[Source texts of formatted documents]
════════════════
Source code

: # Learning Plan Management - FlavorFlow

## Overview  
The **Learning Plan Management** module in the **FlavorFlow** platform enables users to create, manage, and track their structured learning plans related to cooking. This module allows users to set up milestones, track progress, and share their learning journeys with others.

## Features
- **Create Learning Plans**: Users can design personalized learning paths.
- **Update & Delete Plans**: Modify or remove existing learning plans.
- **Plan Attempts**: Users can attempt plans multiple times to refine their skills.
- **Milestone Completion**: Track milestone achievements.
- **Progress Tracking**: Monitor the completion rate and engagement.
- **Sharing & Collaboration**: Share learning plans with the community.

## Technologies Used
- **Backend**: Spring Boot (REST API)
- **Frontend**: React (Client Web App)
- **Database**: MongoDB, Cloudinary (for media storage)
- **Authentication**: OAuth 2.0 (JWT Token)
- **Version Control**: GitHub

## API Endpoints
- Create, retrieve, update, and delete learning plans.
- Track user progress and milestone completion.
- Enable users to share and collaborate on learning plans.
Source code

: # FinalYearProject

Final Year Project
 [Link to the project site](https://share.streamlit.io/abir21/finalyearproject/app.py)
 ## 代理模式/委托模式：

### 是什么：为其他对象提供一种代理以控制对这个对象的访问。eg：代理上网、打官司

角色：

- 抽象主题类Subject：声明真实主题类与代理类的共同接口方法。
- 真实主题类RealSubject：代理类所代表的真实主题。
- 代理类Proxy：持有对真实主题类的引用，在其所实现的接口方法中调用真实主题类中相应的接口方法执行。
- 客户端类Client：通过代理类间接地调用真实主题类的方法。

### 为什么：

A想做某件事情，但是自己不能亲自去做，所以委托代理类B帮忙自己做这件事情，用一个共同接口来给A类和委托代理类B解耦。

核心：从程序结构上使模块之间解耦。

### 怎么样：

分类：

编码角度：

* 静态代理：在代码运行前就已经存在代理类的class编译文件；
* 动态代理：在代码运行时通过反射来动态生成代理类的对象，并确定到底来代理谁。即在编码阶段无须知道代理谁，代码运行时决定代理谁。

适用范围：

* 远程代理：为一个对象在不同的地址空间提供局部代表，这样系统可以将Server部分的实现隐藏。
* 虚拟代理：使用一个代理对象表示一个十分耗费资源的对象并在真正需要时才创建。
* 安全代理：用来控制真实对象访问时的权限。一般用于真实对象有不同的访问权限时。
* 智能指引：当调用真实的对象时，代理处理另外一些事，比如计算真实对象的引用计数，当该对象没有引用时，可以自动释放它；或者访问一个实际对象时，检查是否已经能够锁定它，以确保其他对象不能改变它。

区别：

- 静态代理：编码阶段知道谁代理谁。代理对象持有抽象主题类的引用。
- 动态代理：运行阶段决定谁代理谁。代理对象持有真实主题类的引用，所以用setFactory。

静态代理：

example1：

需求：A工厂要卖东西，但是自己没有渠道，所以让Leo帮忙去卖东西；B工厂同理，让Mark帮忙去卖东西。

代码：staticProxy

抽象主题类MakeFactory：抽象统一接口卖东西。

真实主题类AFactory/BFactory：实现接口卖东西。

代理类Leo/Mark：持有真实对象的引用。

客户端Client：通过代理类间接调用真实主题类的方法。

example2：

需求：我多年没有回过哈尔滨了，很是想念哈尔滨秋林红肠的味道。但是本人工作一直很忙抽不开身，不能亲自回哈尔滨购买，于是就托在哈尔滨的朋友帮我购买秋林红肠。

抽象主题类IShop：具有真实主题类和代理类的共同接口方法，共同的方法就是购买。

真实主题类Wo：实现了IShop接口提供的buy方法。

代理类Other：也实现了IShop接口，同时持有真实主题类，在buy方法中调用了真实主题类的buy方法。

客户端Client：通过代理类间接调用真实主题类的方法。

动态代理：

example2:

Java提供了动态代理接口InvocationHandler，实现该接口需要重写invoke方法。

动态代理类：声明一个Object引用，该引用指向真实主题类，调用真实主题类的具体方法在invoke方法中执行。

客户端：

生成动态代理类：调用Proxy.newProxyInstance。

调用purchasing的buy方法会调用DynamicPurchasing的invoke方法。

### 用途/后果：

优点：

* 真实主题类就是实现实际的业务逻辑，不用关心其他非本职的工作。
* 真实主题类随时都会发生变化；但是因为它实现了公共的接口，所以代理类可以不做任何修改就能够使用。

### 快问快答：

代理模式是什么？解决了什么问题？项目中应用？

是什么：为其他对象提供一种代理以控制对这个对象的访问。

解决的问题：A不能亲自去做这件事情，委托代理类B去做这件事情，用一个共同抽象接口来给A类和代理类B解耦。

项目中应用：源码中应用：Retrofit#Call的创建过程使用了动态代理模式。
════════════════
Task directions
Which lines above hold the string "with"? Show each of them.

Answer to this task
The **Learning Plan Management** module in the **FlavorFlow** platform enables users to create, manage, and track their structured learning plans related to cooking. This module allows users to set up milestones, track progress, and share their learning journeys with others.
- **Sharing & Collaboration**: Share learning plans with the community.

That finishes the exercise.